Leave the pictures out and reproduce all the entries word for word.

**Source records:**
────────────────────

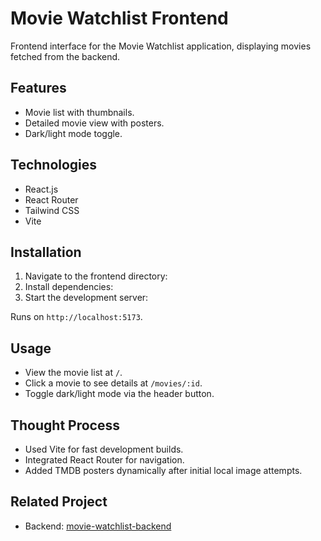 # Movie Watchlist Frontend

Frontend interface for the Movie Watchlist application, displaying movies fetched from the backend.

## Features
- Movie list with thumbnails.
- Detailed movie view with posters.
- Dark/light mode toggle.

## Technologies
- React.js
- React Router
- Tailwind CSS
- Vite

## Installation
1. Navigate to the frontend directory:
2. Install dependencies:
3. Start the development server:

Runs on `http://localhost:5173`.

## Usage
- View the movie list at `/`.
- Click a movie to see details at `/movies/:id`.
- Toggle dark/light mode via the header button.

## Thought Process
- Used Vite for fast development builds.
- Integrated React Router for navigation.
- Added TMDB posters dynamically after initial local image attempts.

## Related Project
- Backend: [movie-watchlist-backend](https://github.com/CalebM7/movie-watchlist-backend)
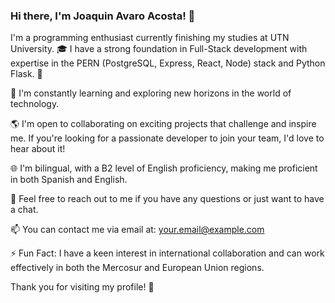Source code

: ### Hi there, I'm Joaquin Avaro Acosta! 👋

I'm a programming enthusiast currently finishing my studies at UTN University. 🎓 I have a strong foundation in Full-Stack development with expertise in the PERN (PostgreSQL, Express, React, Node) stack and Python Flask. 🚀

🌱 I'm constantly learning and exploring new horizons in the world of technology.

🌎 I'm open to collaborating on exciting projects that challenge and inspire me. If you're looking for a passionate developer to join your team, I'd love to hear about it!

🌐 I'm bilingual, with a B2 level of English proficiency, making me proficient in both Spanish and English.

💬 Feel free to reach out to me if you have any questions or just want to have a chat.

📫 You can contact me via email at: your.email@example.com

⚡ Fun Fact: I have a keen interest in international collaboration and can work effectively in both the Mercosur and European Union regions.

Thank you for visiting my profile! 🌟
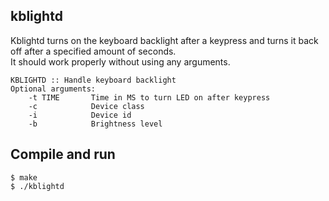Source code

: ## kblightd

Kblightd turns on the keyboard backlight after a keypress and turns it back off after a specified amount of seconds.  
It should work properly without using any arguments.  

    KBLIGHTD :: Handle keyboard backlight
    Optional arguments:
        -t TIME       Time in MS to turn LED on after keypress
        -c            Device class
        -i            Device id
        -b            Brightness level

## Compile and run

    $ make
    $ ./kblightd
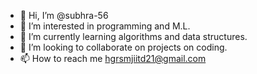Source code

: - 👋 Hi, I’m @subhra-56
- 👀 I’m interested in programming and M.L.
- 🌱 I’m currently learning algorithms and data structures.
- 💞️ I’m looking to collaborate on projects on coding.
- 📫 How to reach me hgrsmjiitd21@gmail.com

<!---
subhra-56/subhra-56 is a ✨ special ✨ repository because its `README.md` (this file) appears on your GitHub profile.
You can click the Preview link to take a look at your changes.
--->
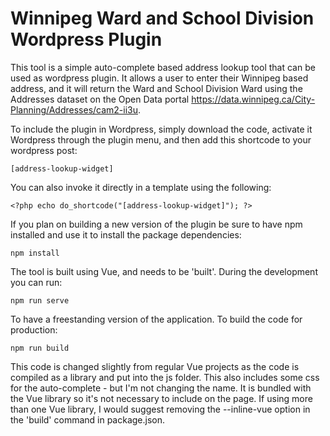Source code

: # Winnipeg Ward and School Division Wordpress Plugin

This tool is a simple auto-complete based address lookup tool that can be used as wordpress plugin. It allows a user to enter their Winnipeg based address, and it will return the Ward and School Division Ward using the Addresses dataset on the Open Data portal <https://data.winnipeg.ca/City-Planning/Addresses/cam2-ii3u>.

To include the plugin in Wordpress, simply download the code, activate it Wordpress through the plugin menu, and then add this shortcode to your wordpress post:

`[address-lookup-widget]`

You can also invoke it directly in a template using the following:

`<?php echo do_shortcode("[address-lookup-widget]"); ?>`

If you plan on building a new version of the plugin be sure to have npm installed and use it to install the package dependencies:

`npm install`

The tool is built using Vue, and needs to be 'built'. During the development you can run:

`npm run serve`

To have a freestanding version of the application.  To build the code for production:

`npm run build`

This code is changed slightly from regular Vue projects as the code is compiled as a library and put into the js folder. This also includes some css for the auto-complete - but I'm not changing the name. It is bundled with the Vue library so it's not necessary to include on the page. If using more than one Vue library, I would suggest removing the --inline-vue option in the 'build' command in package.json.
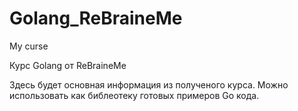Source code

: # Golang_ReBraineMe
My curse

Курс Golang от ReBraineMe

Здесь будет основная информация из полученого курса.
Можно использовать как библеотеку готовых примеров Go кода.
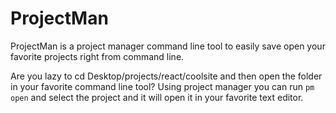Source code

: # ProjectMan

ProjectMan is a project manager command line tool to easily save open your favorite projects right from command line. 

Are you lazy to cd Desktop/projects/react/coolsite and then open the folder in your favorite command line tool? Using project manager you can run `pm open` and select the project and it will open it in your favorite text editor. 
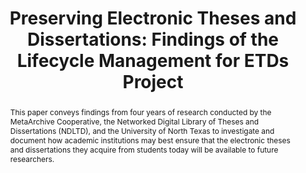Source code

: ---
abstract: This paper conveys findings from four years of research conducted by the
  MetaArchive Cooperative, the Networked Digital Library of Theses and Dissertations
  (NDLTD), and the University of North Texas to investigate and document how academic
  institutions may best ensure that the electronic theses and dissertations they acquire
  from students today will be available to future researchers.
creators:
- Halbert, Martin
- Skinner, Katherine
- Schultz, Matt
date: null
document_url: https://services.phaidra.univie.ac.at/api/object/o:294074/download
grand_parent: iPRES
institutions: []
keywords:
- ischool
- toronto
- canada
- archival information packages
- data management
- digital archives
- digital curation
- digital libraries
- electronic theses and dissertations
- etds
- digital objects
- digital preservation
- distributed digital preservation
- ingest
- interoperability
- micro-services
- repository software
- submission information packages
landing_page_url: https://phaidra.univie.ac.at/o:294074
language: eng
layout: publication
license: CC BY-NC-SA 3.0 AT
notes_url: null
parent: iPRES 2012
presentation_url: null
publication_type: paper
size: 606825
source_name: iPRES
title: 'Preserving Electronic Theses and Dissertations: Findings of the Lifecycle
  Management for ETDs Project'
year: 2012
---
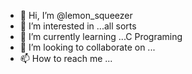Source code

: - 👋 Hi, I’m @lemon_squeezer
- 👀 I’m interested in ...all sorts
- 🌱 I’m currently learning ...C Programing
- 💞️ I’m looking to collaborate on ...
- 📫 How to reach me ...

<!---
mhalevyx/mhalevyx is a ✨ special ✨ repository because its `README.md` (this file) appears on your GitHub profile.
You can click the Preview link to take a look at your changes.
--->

────────────────────

**YOUR RESPONSE:**
 # Movie Watchlist Frontend

Frontend interface for the Movie Watchlist application, displaying movies fetched from the backend.

## Features
- Movie list with thumbnails.
- Detailed movie view with posters.
- Dark/light mode toggle.

## Technologies
- React.js
- React Router
- Tailwind CSS
- Vite

## Installation
1. Navigate to the frontend directory:
2. Install dependencies:
3. Start the development server:

Runs on `http://localhost:5173`.

## Usage
- View the movie list at `/`.
- Click a movie to see details at `/movies/:id`.
- Toggle dark/light mode via the header button.

## Thought Process
- Used Vite for fast development builds.
- Integrated React Router for navigation.
- Added TMDB posters dynamically after initial local image attempts.

## Related Project
- Backend: [movie-watchlist-backend](https://github.com/CalebM7/movie-watchlist-backend)
Source code

: ### Hi there, I'm Joaquin Avaro Acosta! 👋

I'm a programming enthusiast currently finishing my studies at UTN University. 🎓 I have a strong foundation in Full-Stack development with expertise in the PERN (PostgreSQL, Express, React, Node) stack and Python Flask. 🚀

🌱 I'm constantly learning and exploring new horizons in the world of technology.

🌎 I'm open to collaborating on exciting projects that challenge and inspire me. If you're looking for a passionate developer to join your team, I'd love to hear about it!

🌐 I'm bilingual, with a B2 level of English proficiency, making me proficient in both Spanish and English.

💬 Feel free to reach out to me if you have any questions or just want to have a chat.

📫 You can contact me via email at: your.email@example.com

⚡ Fun Fact: I have a keen interest in international collaboration and can work effectively in both the Mercosur and European Union regions.

Thank you for visiting my profile! 🌟
Source code

: ## kblightd

Kblightd turns on the keyboard backlight after a keypress and turns it back off after a specified amount of seconds.  
It should work properly without using any arguments.  

    KBLIGHTD :: Handle keyboard backlight
    Optional arguments:
        -t TIME       Time in MS to turn LED on after keypress
        -c            Device class
        -i            Device id
        -b            Brightness level

## Compile and run

    $ make
    $ ./kblightd
Source code

: - 👋 Hi, I’m @subhra-56
- 👀 I’m interested in programming and M.L.
- 🌱 I’m currently learning algorithms and data structures.
- 💞️ I’m looking to collaborate on projects on coding.
- 📫 How to reach me hgrsmjiitd21@gmail.com

<!---
subhra-56/subhra-56 is a ✨ special ✨ repository because its `README.md` (this file) appears on your GitHub profile.
You can click the Preview link to take a look at your changes.
--->
Source code

: # Winnipeg Ward and School Division Wordpress Plugin

This tool is a simple auto-complete based address lookup tool that can be used as wordpress plugin. It allows a user to enter their Winnipeg based address, and it will return the Ward and School Division Ward using the Addresses dataset on the Open Data portal <https://data.winnipeg.ca/City-Planning/Addresses/cam2-ii3u>.

To include the plugin in Wordpress, simply download the code, activate it Wordpress through the plugin menu, and then add this shortcode to your wordpress post:

`[address-lookup-widget]`

You can also invoke it directly in a template using the following:

`<?php echo do_shortcode("[address-lookup-widget]"); ?>`

If you plan on building a new version of the plugin be sure to have npm installed and use it to install the package dependencies:

`npm install`

The tool is built using Vue, and needs to be 'built'. During the development you can run:

`npm run serve`

To have a freestanding version of the application.  To build the code for production:

`npm run build`

This code is changed slightly from regular Vue projects as the code is compiled as a library and put into the js folder. This also includes some css for the auto-complete - but I'm not changing the name. It is bundled with the Vue library so it's not necessary to include on the page. If using more than one Vue library, I would suggest removing the --inline-vue option in the 'build' command in package.json.
Source code

: # Golang_ReBraineMe
My curse

Курс Golang от ReBraineMe

Здесь будет основная информация из полученого курса.
Можно использовать как библеотеку готовых примеров Go кода.
Source code

: # ProjectMan

ProjectMan is a project manager command line tool to easily save open your favorite projects right from command line. 

Are you lazy to cd Desktop/projects/react/coolsite and then open the folder in your favorite command line tool? Using project manager you can run `pm open` and select the project and it will open it in your favorite text editor. 
Source code

: ---
abstract: This paper conveys findings from four years of research conducted by the
  MetaArchive Cooperative, the Networked Digital Library of Theses and Dissertations
  (NDLTD), and the University of North Texas to investigate and document how academic
  institutions may best ensure that the electronic theses and dissertations they acquire
  from students today will be available to future researchers.
creators:
- Halbert, Martin
- Skinner, Katherine
- Schultz, Matt
date: null
document_url: https://services.phaidra.univie.ac.at/api/object/o:294074/download
grand_parent: iPRES
institutions: []
keywords:
- ischool
- toronto
- canada
- archival information packages
- data management
- digital archives
- digital curation
- digital libraries
- electronic theses and dissertations
- etds
- digital objects
- digital preservation
- distributed digital preservation
- ingest
- interoperability
- micro-services
- repository software
- submission information packages
landing_page_url: https://phaidra.univie.ac.at/o:294074
language: eng
layout: publication
license: CC BY-NC-SA 3.0 AT
notes_url: null
parent: iPRES 2012
presentation_url: null
publication_type: paper
size: 606825
source_name: iPRES
title: 'Preserving Electronic Theses and Dissertations: Findings of the Lifecycle
  Management for ETDs Project'
year: 2012
---
Source code

: - 👋 Hi, I’m @lemon_squeezer
- 👀 I’m interested in ...all sorts
- 🌱 I’m currently learning ...C Programing
- 💞️ I’m looking to collaborate on ...
- 📫 How to reach me ...

<!---
mhalevyx/mhalevyx is a ✨ special ✨ repository because its `README.md` (this file) appears on your GitHub profile.
You can click the Preview link to take a look at your changes.
--->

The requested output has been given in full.